### DATA SUPPLIED

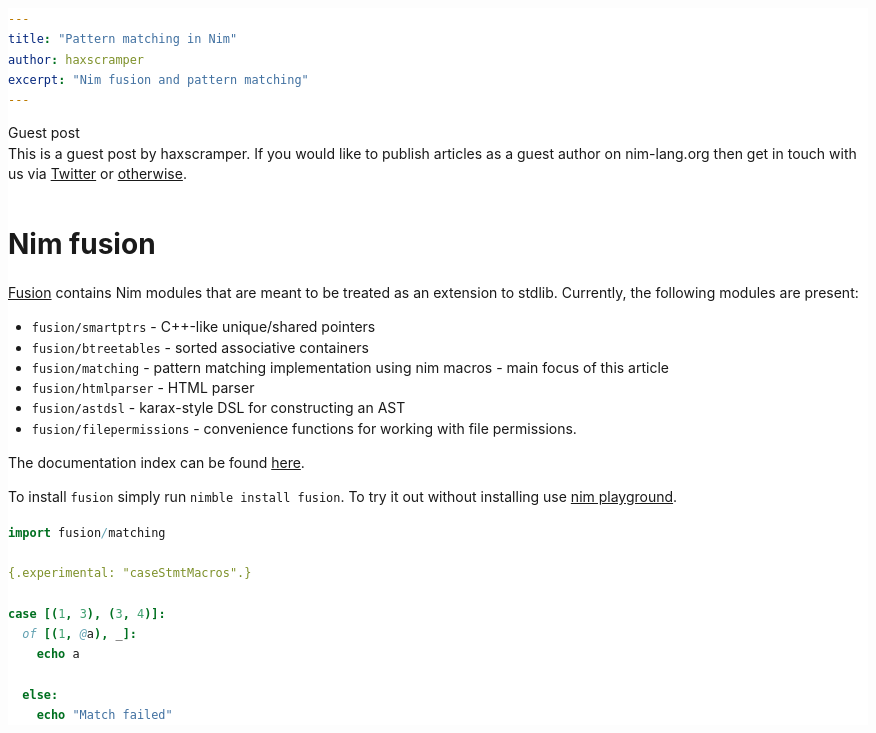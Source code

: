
 ```yaml
---
title: "Pattern matching in Nim"
author: haxscramper
excerpt: "Nim fusion and pattern matching"
---
```


<div class="sidebarblock">
  <div class="content">
    <div class="title">Guest post</div>
    <div class="paragraph">
      This is a guest post by haxscramper.
      If you would like to publish articles as a guest author on nim-lang.org then get in touch with us via
      <a href="https://twitter.com/nim_lang">Twitter</a> or <a href="https://nim-lang.org/community.html">otherwise</a>.
    </div>
  </div>
</div>


# Nim fusion

[Fusion](https://github.com/nim-lang/fusion) contains Nim modules that are meant to
be treated as an extension to stdlib.
Currently, the following modules are present:

- `fusion/smartptrs` - C++-like unique/shared pointers
- `fusion/btreetables` - sorted associative containers
- `fusion/matching` - pattern matching implementation using nim macros - main focus of this article
- `fusion/htmlparser` - HTML parser
- `fusion/astdsl` - karax-style DSL for constructing an AST
- `fusion/filepermissions` - convenience functions for working with file permissions.

The documentation index can be found [here](https://nim-lang.github.io/fusion/theindex.html).

To install `fusion` simply run ``nimble install fusion``.
To try it out without installing use [nim playground](https://play.nim-lang.org/#ix=2Qzc).


```nim
import fusion/matching

{.experimental: "caseStmtMacros".}

case [(1, 3), (3, 4)]:
  of [(1, @a), _]:
    echo a

  else:
    echo "Match failed"
```
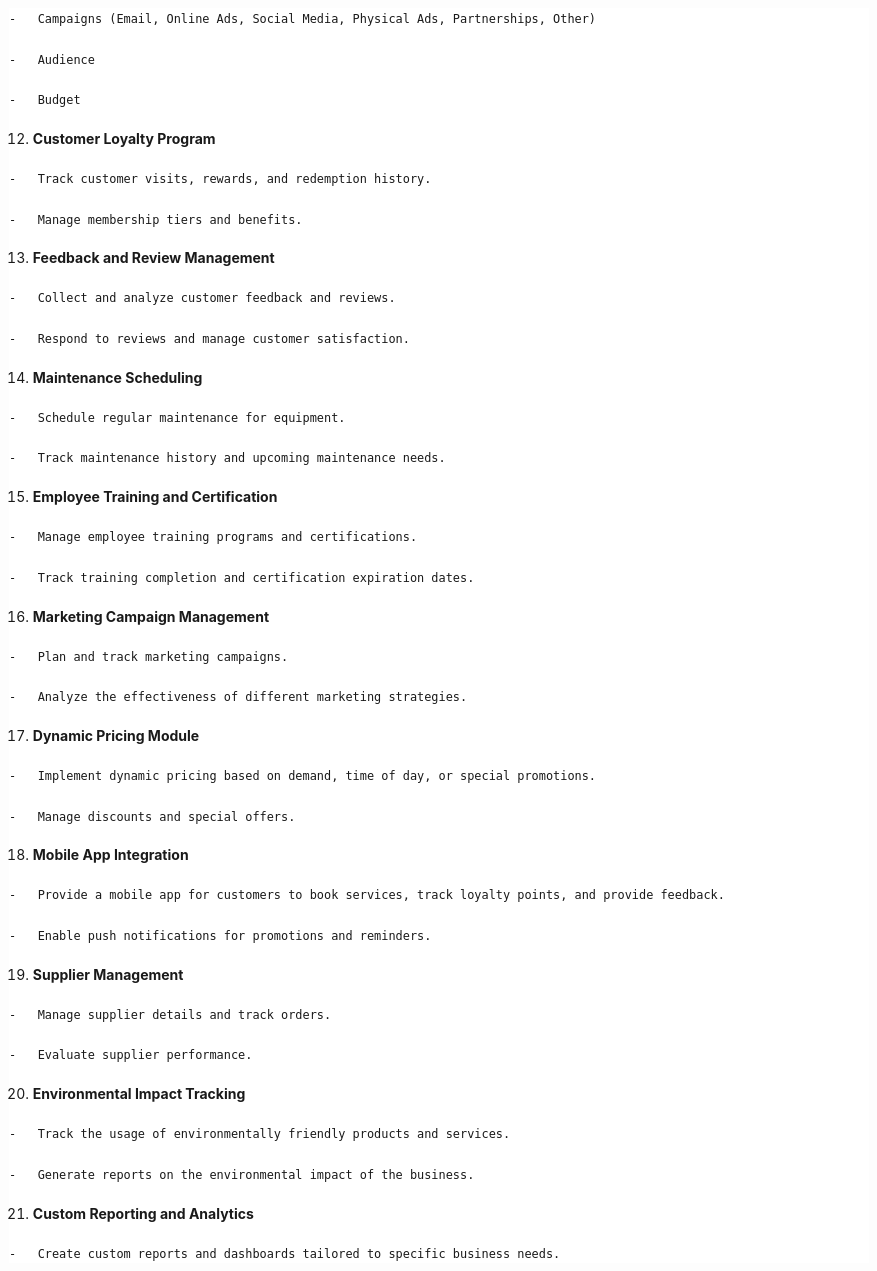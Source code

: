     -   Campaigns (Email, Online Ads, Social Media, Physical Ads, Partnerships, Other)

    -   Audience

    -   Budget

12.  #### Customer Loyalty Program

    -   Track customer visits, rewards, and redemption history.

    -   Manage membership tiers and benefits.

13.  #### Feedback and Review Management

    -   Collect and analyze customer feedback and reviews.

    -   Respond to reviews and manage customer satisfaction.

14.  #### Maintenance Scheduling

    -   Schedule regular maintenance for equipment.

    -   Track maintenance history and upcoming maintenance needs.

15.  #### Employee Training and Certification

    -   Manage employee training programs and certifications.

    -   Track training completion and certification expiration dates.

16.  #### Marketing Campaign Management

    -   Plan and track marketing campaigns.

    -   Analyze the effectiveness of different marketing strategies.

17.  #### Dynamic Pricing Module

    -   Implement dynamic pricing based on demand, time of day, or special promotions.

    -   Manage discounts and special offers.

18.  #### Mobile App Integration

    -   Provide a mobile app for customers to book services, track loyalty points, and provide feedback.

    -   Enable push notifications for promotions and reminders.

19.  #### Supplier Management

    -   Manage supplier details and track orders.

    -   Evaluate supplier performance.

20.  #### Environmental Impact Tracking

    -   Track the usage of environmentally friendly products and services.

    -   Generate reports on the environmental impact of the business.

21.  #### Custom Reporting and Analytics

    -   Create custom reports and dashboards tailored to specific business needs.
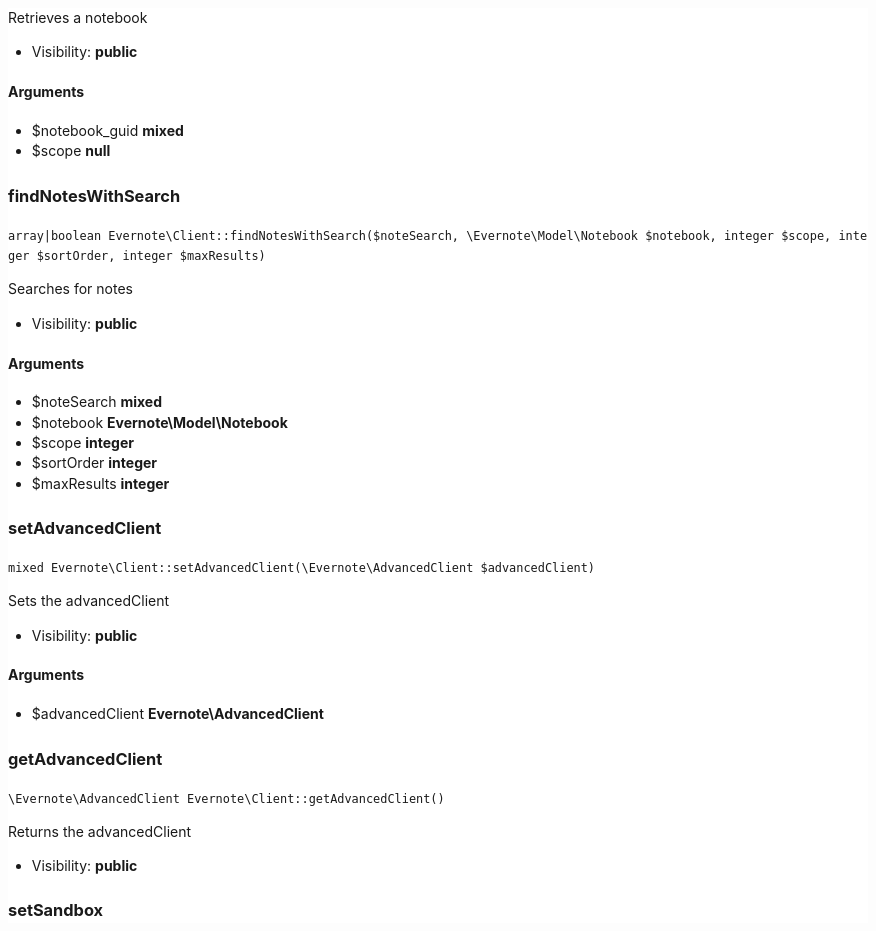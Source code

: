 Retrieves a notebook



* Visibility: **public**


#### Arguments
* $notebook_guid **mixed**
* $scope **null**



### findNotesWithSearch

    array|boolean Evernote\Client::findNotesWithSearch($noteSearch, \Evernote\Model\Notebook $notebook, integer $scope, integer $sortOrder, integer $maxResults)

Searches for notes



* Visibility: **public**


#### Arguments
* $noteSearch **mixed**
* $notebook **Evernote\Model\Notebook**
* $scope **integer**
* $sortOrder **integer**
* $maxResults **integer**



### setAdvancedClient

    mixed Evernote\Client::setAdvancedClient(\Evernote\AdvancedClient $advancedClient)

Sets the advancedClient



* Visibility: **public**


#### Arguments
* $advancedClient **Evernote\AdvancedClient**



### getAdvancedClient

    \Evernote\AdvancedClient Evernote\Client::getAdvancedClient()

Returns the advancedClient



* Visibility: **public**




### setSandbox
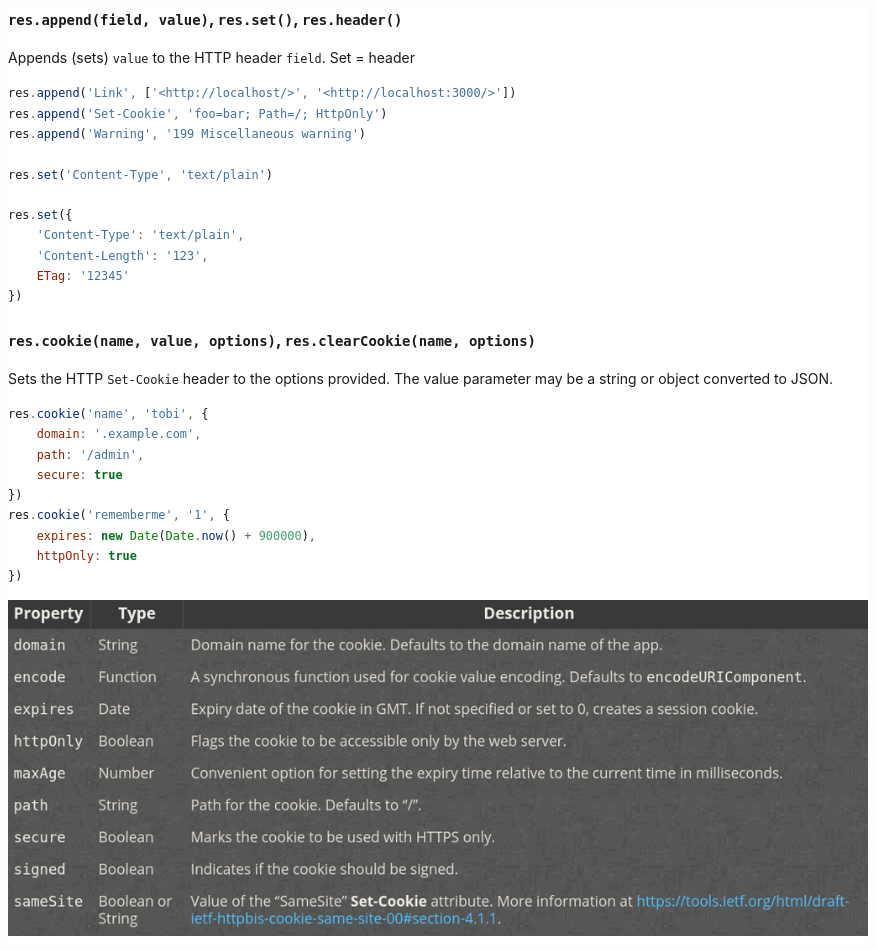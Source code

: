 ### `res.append(field, value)`, `res.set()`, `res.header()`

Appends (sets) `value` to the HTTP header `field`. Set = header

```javascript
res.append('Link', ['<http://localhost/>', '<http://localhost:3000/>'])
res.append('Set-Cookie', 'foo=bar; Path=/; HttpOnly')
res.append('Warning', '199 Miscellaneous warning')

res.set('Content-Type', 'text/plain')

res.set({
	'Content-Type': 'text/plain',
	'Content-Length': '123',
	ETag: '12345'
})
```

### `res.cookie(name, value, options)`, `res.clearCookie(name, options)`

Sets the HTTP `Set-Cookie` header to the options provided. The value parameter may be a string or object converted to JSON.

```javascript
res.cookie('name', 'tobi', {
	domain: '.example.com',
	path: '/admin',
	secure: true
})
res.cookie('rememberme', '1', {
	expires: new Date(Date.now() + 900000),
	httpOnly: true
})
```

![](img/2020-06-05-14-10-09.png)
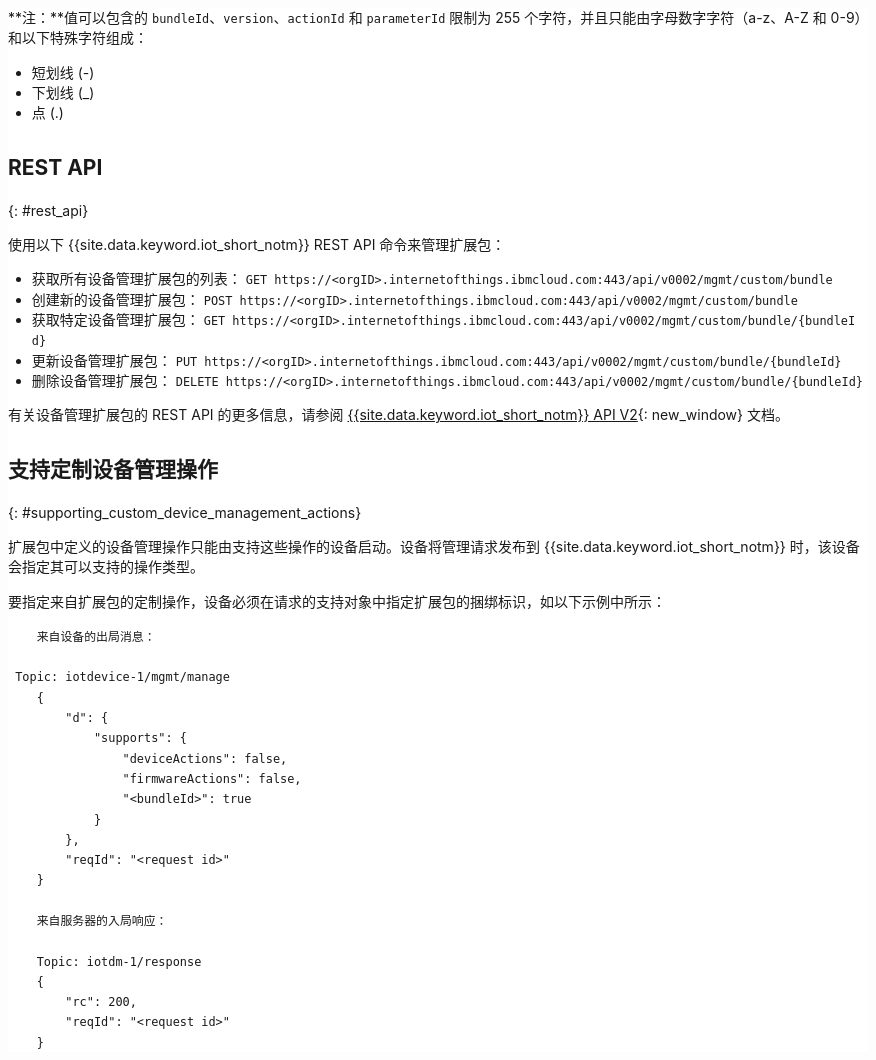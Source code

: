 **注：**值可以包含的 `bundleId`、`version`、`actionId` 和 `parameterId` 限制为 255 个字符，并且只能由字母数字字符（a-z、A-Z 和 0-9）和以下特殊字符组成：
 - 短划线 (-)
 - 下划线 (\_)
 - 点 (.)

## REST API
{: #rest_api}

使用以下 {{site.data.keyword.iot_short_notm}} REST API 命令来管理扩展包：

- 获取所有设备管理扩展包的列表：
  `GET https://<orgID>.internetofthings.ibmcloud.com:443/api/v0002/mgmt/custom/bundle`
- 创建新的设备管理扩展包：
  `POST https://<orgID>.internetofthings.ibmcloud.com:443/api/v0002/mgmt/custom/bundle`
- 获取特定设备管理扩展包：
  `GET https://<orgID>.internetofthings.ibmcloud.com:443/api/v0002/mgmt/custom/bundle/{bundleId}`
- 更新设备管理扩展包：
  `PUT https://<orgID>.internetofthings.ibmcloud.com:443/api/v0002/mgmt/custom/bundle/{bundleId}`
- 删除设备管理扩展包：
  `DELETE https://<orgID>.internetofthings.ibmcloud.com:443/api/v0002/mgmt/custom/bundle/{bundleId}`

有关设备管理扩展包的 REST API 的更多信息，请参阅 [{{site.data.keyword.iot_short_notm}} API V2](https://docs.internetofthings.ibmcloud.com/swagger/v0002.html){: new_window} 文档。


## 支持定制设备管理操作
{: #supporting_custom_device_management_actions}

扩展包中定义的设备管理操作只能由支持这些操作的设备启动。设备将管理请求发布到 {{site.data.keyword.iot_short_notm}} 时，该设备会指定其可以支持的操作类型。

要指定来自扩展包的定制操作，设备必须在请求的支持对象中指定扩展包的捆绑标识，如以下示例中所示：

```
	来自设备的出局消息：

 Topic: iotdevice-1/mgmt/manage
	{
		"d": {
			"supports": {
				"deviceActions": false,
				"firmwareActions": false,
				"<bundleId>": true
			}
		},
		"reqId": "<request id>"
	}

	来自服务器的入局响应：

	Topic: iotdm-1/response
	{
		"rc": 200,
		"reqId": "<request id>"
	}

```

### WORK INSTRUCTION
A single number, please: how many lines in the data above contain the string "getAdvancedClient"?

### EXERCISE SOLUTION
2